Comment en est-on arrivé à ce que le mot « religieux » soit si souvent frappé au coin de la suspicion, à ce que son seul prononcé fasse inévitablement surgir des termes comme terrorisme, persécutions, conflits, fondamentalisme, martyrs des femmes, et, plus près de nous, risque de rupture du pacte républicain, séparation, division…

Si l’on s’en tient à l’hexagone, comment expliquer ce divorce entre la sagesse religieuse et le consensus démocratique ?

À qui la faute ?

Faut-il s’en prendre au fondamentalisme d’une minorité qui aurait jeté l’opprobre sur l’ensemble de ceux qui se réclament d’une appartenance religieuse, faisant de ces derniers les victimes collatérales  de défenseurs, parfois trop zélés, du pacte laïc et républicain ?

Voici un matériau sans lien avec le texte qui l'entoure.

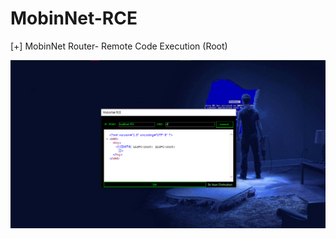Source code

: # MobinNet-RCE
[+] MobinNet Router- Remote Code Execution (Root)

![alt text](https://github.com/TAPESH-TEAM/MobinNet-RCE/blob/main/image_2021-08-11_014653.png)
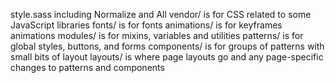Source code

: style.sass including Normalize and All
vendor/ is for CSS related to some JavaScript libraries
fonts/ is for fonts
animations/ is for keyframes animations
modules/ is for mixins, variables and utilities
patterns/ is for global styles, buttons, and forms
components/ is for groups of patterns with small bits of layout
layouts/ is where page layouts go and any page-specific changes to patterns and components
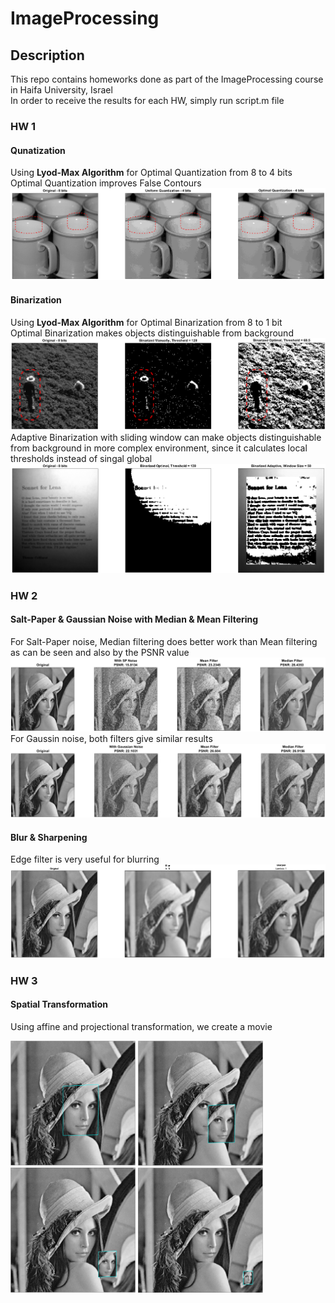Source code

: # ImageProcessing
## Description
This repo contains homeworks done as part of the ImageProcessing course in Haifa University, Israel</br>
In order to receive the results for each HW, simply run script.m file

### HW 1
#### Qunatization
Using <b>Lyod-Max Algorithm</b> for Optimal Quantization from 8 to 4 bits</br>
Optimal Quantization improves False Contours
![](HW_1/Results/Section_A.png)
#### Binarization
Using <b>Lyod-Max Algorithm</b> for Optimal Binarization from 8 to 1 bit</br>
Optimal Binarization makes objects distinguishable from background
![](HW_1/Results/Section_B.png)
Adaptive Binarization with sliding window can make objects distinguishable from background in more complex environment, since it calculates local thresholds instead of singal global
![](HW_1/Results/Section_C.png)
### HW 2
#### Salt-Paper & Gaussian Noise with Median & Mean Filtering
For Salt-Paper noise, Median filtering does better work than Mean filtering as can be seen and also by the PSNR value</br>
![](HW_3/Results/Section_A.png)
For Gaussin noise, both filters give similar results</br>
![](HW_3/Results/Section_B.png)
#### Blur & Sharpening
Edge filter is very useful for blurring
![](HW_3/Results/Section_J.png)
### HW 3
#### Spatial Transformation
Using affine and projectional transformation, we create a movie</br>
<p>
<img src="HW_2/Results/1.png" width="200">
<img src="HW_2/Results/2.png" width="200">
<img src="HW_2/Results/3.png" width="200">
<img src="HW_2/Results/4.png" width="200">
</p>
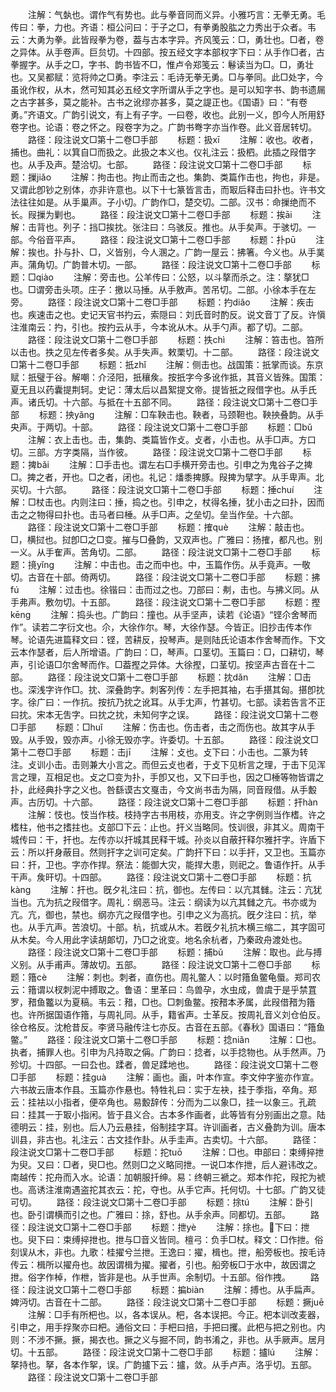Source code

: <!-- { "loadSidebar": true } -->
　　注解：气埶也。谓作气有势也。此与拳音同而义异。小雅巧言：无拳无勇。毛传曰：拳，力也。齐语：桓公问曰：于子之□，有拳勇股肱之力秀出于众者。韦云：大勇为拳。此皆叚拳为卷，葢与古本字异。齐风笺云：□，勇壮也。□者，卷之异体。从手卷声。巨贠切。十四部。按五经文字本部权字下曰：从手作□者，古拳握字。从手之□，字书、韵书皆不□，惟卢令郑笺云：鬈读当为□。□，勇壮也。又吴都赋：览将帅之□勇。李注云：毛诗无拳无勇。□与拳同。此□处字，今虽讹作权，从木，然可知其必五经文字所谓从手之字也。是可以知字书、韵书遗屚之古字甚多，莫之能补。古书之讹缪亦甚多，莫之諟正也。《国语》曰：“有卷勇。”齐语文。广韵引说文，有上有子字。一曰卷，收也。此别一义，卽今人所用舒卷字也。论语：卷之怀之。叚卷字为之。广韵书弮字亦当作卷。此义音居转切。
　　路径：段注说文□第十二卷□手部
　　标题：扱xī
　　注解：收也。收者，捕也。曲礼：以箕自□而扱之。此扱之本义也。仪礼注云：扱柶。此插之叚借字也。从手及声。楚洽切。七部。
　　路径：段注说文□第十二卷□手部
　　标题：摷jiǎo
　　注解：拘击也。拘止而击之也。集韵、类篇作击也，拘也，非是。又谓此卽钞之别体，亦非许意也。以下十七篆皆言击，而冣后释击曰扑也。许书文法往往如是。从手巢声。子小切。广韵作□，楚交切。二部。汉书：命摷绝而不长。叚摷为剿也。
　　路径：段注说文□第十二卷□手部
　　标题：挨āi
　　注解：击背也。列子：挡□挨抌。张注曰：乌骇反。推也。从手矣声。于骇切。一部。今俗音平声。
　　路径：段注说文□第十二卷□手部
　　标题：扑pū
　　注解：挨也。扑与扑、□，义皆别，今人溷之。广韵一屋云：拂箸。今义也。从手菐声。蒲角切。广韵普木切。一部。
　　路径：段注说文□第十二卷□手部
　　标题：□qiào
　　注解：旁击也。公羊传曰：公怒，以斗摮而杀之。注：摮犹□也。□谓旁击头项。庄子：撽以马捶。从手敫声。苦吊切。二部。小徐本手在左旁。
　　路径：段注说文□第十二卷□手部
　　标题：扚diǎo
　　注解：疾击也。疾速击之也。史记天官书扚云，索隠曰：刘氏音时酌反。说文音丁了反。许愼注淮南云：扚，引也。按扚云从手，今本讹从木。从手勺声。都了切。二部。
　　路径：段注说文□第十二卷□手部
　　标题：抶chì
　　注解：笞击也。笞所以击也。抶之见左传者多矣。从手失声。敕栗切。十二部。
　　路径：段注说文□第十二卷□手部
　　标题：扺zhǐ
　　注解：侧击也。战国策：扺掌而谈。东京赋：扺璧于谷。解嘲：介泾阳，扺穰矦。按扺字今多讹作抵，其音义皆殊。国策：夏无且以药囊提荆轲。史记：薄太后以昌絮提文帝。提皆扺之叚借字也。从手氏声。诸氏切。十六部。与抵在十五部不同。
　　路径：段注说文□第十二卷□手部
　　标题：抰yǎnɡ
　　注解：□车鞅击也。鞅者，马颈靼也。鞅抰叠韵。从手央声。于两切。十部。
　　路径：段注说文□第十二卷□手部
　　标题：□bǔ
　　注解：衣上击也。击，集韵、类篇皆作攴。攴者，小击也。从手□声。方口切。三部。方字类隔，当作彼。
　　路径：段注说文□第十二卷□手部
　　标题：捭bǎi
　　注解：□手击也。谓左右□手横开旁击也。引申之为鬼谷子之捭□。捭之者，开也。□之者，闭也。礼记：燔黍捭豚。叚捭为擘字。从手卑声。北买切。十六部。
　　路径：段注说文□第十二卷□手部
　　标题：捶chuí
　　注解：□杖击也。内则注曰：捶，捣之也。引申之，杖得名捶，犹小击之曰扑，因而击之之物得曰扑也。击马者曰棰。从手□声。之垒切。垒当作垒。十六部。
　　路径：段注说文□第十二卷□手部
　　标题：搉què
　　注解：敲击也。□，横挝也。挝卽□之□变。摧与□叠韵，又双声也。广雅曰：扬搉，都凡也。别一义。从手隺声。苦角切。二部。
　　路径：段注说文□第十二卷□手部
　　标题：摬yǐnɡ
　　注解：中击也。击之而中也。中，玉篇作伤。从手竟声。一敬切。古音在十部。倚两切。
　　路径：段注说文□第十二卷□手部
　　标题：拂fú
　　注解：过击也。徐锴曰：击而过之也。刀部曰：刜，击也。与拂义同。从手弗声。敷勿切。十五部。
　　路径：段注说文□第十二卷□手部
　　标题：摼kēnɡ
　　注解：捣头也。广韵曰：撞也。从手坚声，读若《论语》“铿尒舍琴而作”。读若二字衍文也。尒，大徐作尔。琴，大徐作瑟。今皆正。旧抄击传本作琴。论语先进篇释文曰：铿，苦耕反，投琴声。是则陆氏论语本作舍琴而作。下文云本作瑟者，后人所增语。广韵曰：□，琴声。口茎切。玉篇曰：□，口耕切，琴声，引论语□尔舍琴而作。□葢摼之异体。大徐摼，口茎切。按坚声古音在十二部。
　　路径：段注说文□第十二卷□手部
　　标题：抌dǎn
　　注解：□击也。深浅字许作□。抌、深叠韵字。刺客列传：左手把其袖，右手揕其匈。揕卽抌字。徐广曰：一作抗。按抗乃抌之讹耳。从手冘声，竹甚切。七部。读若告言不正曰抌。宋本无吿字。曰抌之抌，未知何字之误。
　　路径：段注说文□第十二卷□手部
　　标题：□huǐ
　　注解：伤击也。伤击者，击之而伤也。故其字从手毁。从手毁，毁亦声。小徐无毁亦字。许委切。十五部。
　　路径：段注说文□第十二卷□手部
　　标题：击jī
　　注解：攴也。攴下曰：小击也。二篆为转注。攴训小击。击则兼大小言之。而但云攴也者，于攴下见析言之理，于击下见浑言之理，互相足也。攴之□变为扑，手卽又也，又下曰手也，因之□棰等物皆谓之扑，此经典扑字之义也。咎繇谟古文戛击，今文尚书击为隔，同音叚借。从手毄声。古历切。十六部。
　　路径：段注说文□第十二卷□手部
　　标题：扞hàn
　　注解：忮也。忮当作枝。枝持字古书用枝，亦用支。许之字例则当作榰。许之榰柱，他书之搘拄也。攴部□下云：止也。扞义当略同。忮训很，非其义。周南干城传曰：干，扞也。左传亦以扞城其民释干城。孙炎以自蔽扞释尔雅扞字。许盾下云：所以扞身蔽目。然则扞字之训可定矣。广韵扞下曰：以手扞，又卫也。玉篇亦曰：扞，卫也。字亦作捍。祭法：能御大灾，能捍大患，则祀之。鲁语作扞。从手干声。矦旰切。十四部。
　　路径：段注说文□第十二卷□手部
　　标题：抗kànɡ
　　注解：扞也。旣夕礼注曰：抗，御也。左传曰：以亢其雠。注云：亢犹当也。亢为抗之叚借字。周礼：纲恶马。注云：纲读为以亢其雠之亢。书亦或为亢。亢，御也，禁也。纲亦亢之叚借字也。引申之义为高抗。旣夕注曰：抗，举也。从手亢声。苦浪切。十部。杭，抗或从木。若旣夕礼抗木横三缩二，其字固可从木矣。今人用此字读胡郞切，乃□之讹变。地名余杭者，乃秦政舟渡处也。
　　路径：段注说文□第十二卷□手部
　　标题：捕bǔ
　　注解：取也。此与搏义别。从手甫声。薄故切。五部。
　　路径：段注说文□第十二卷□手部
　　标题：簎cè
　　注解：刺也。刺者，直伤也。周礼鳖人：以时簎鱼鳖龟蜃。郑司农云：簎谓以杈刺泥中搏取之。鲁语：里革曰：鸟兽孕，水虫成，兽虞于是乎禁罝罗，矠鱼龞以为夏稿。韦云：矠，□也。□刺鱼鳖。按矠本矛属，此叚借矠为簎也。许所据国语作簎，与周礼同。从手，籍省声。士革反。按周礼音义刘仓伯反。徐仓格反。沈枪昔反。李贤马融传注七亦反。古音在五部。《春秋》国语曰：“簎鱼鳖。”
　　路径：段注说文□第十二卷□手部
　　标题：捻niǎn
　　注解：□也。执者，捕罪人也。引申为凡持取之偁。广韵曰：捻者，以手捻物也。从手然声。乃殄切。十四部。一曰厹也。蹂者，兽足蹂地也。
　　路径：段注说文□第十二卷□手部
　　标题：挂ɡuà
　　注解：画也。画，叶本作宣。李文仲字鉴亦作宣。六书故云唐本作县。玉篇亦作悬也。特牲礼曰：实于左袂，挂于季指，卒角。郑云：挂袪以小指者，便卒角也。易毄辞传：分而为二以象□，挂一以象三。孔疏曰：挂其一于冣小指闲。皆于县义合。古本多作画者，此等皆有分别画出之意。陆德明云：挂，别也。后人乃云悬挂，俗制挂字耳。许训画者，古义叠韵为训。唐本训县，非古也。礼注云：古文挂作卦。从手圭声。古卖切。十六部。
　　路径：段注说文□第十二卷□手部
　　标题：拕tuō
　　注解：□也。申部曰：束缚捽抴为臾。又曰：□者，臾□也。然则□之义略同抴。一说□本作抴，后人避讳改之。南越传：拕舟而入水。论语：加朝服扦绅。易：终朝三褫之。郑本作拕，叚拕为裭也。高诱注淮南遇盗拕其衣云：拕，夺也。从手它声。托何切。十七部。广韵又徒可切。
　　路径：段注说文□第十二卷□手部
　　标题：捈tú
　　注解：卧引也。卧引谓横而引之也。广雅曰：捈，舒也。从手余声。同都切。五部。
　　路径：段注说文□第十二卷□手部
　　标题：抴yè
　　注解：捈也。下曰：抴也。臾下曰：束缚捽抴也。抴与□音义皆同。檀弓：负手□杖。释文：□作抴。俗刻误从木，非也。九歌：桂擢兮兰抴。王逸曰：擢，楫也。抴，船旁板也。按毛诗传云：楫所以擢舟也。故因谓楫为擢。擢者，引也。船旁板□于水中，故因谓之抴。俗字作棹，作枻，皆非是也。从手世声。余制切。十五部。俗作拽。
　　路径：段注说文□第十二卷□手部
　　标题：揙biàn
　　注解：搏也。从手扁声。婢沔切。古音在十二部。
　　路径：段注说文□第十二卷□手部
　　标题：撅juē
　　注解：□手有所杷也。以，各本误从。杷，各本误把。今正。杷本训改麦器，引申之，用手捊聚亦曰杷。通俗文曰：手杷曰掊，手把曰攫。此杷与把之别也。内则：不涉不撅。撅，揭衣也。撅之义与掘不同，韵书淆之，非也。从手厥声。居月切。十五部。
　　路径：段注说文□第十二卷□手部
　　标题：攎lú
　　注解：拏持也。拏，各本作挐，误。广韵攎下云：攎，敛。从手卢声。洛乎切。五部。
　　路径：段注说文□第十二卷□手部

Faut-il s’en prendre aux religieux eux-mêmes qui, fascinés par les retrouvailles avec leur tradition ou paralysés par la peur de perdre leur identité, ont parfois succombé au repli sur soi et se sont détournés du « souci du monde » ?

Faut-il s’en prendre de manière plus sombre et désespérée, avec le philosophe Jean-Claude Milner, à un processus en cours dans l’ « Europe démocratique » qui chercherait, au nom de l’égalité, à abolir les distinctions fondamentales – entre les sexes, entre les générations – dont les monothéismes en général et le judaïsme en particulier sont les garants, processus irrépressible qui rendrait le message biblique désormais inaudible ?

Existe-t-il un antidote qui nous permettrait de sortir de cette inquiétante conjonction ?

Ce sont les questions que je prévois d’adresser au grand Rabbin de France Gilles Bernheim et au philosophe Bernard-Henri Lévy, un homme de foi et un penseur laïc, qui partagent la conviction, héritée de Levinas, qu’il  faut traduire la sagesse biblique en « grec », seule manière de faire saisir à leurs contemporains, juifs et non juifs, la pertinence du message d’Israël.

Gilles Bernheim a publié récemment, un livre d’entretiens avec des intellectuels  N’oublions pas de penser la France (Stock) et est l’auteur d’un document remarqué intitulé « mariage homosexuel, homoparentalité et adoption : ce que l’on oublie souvent de dire » auquel s’est notamment référé le cardinal André XXIII.

Bernard-Henri Lévy a consacré une partie importante de ses travaux à l’analyse du totalitarisme et du fondamentalisme religieux. Inspiré par les sources de la pensée juive, souvent citées dans ses ouvrages, notamment dans le Testament de Dieu (Grasset) où il soulignait « l’urgence d’en appeler au testament monothéiste » et, plus récemment, Pièces d’identité dans lequel un long passage est consacré au « génie du judaïsme ».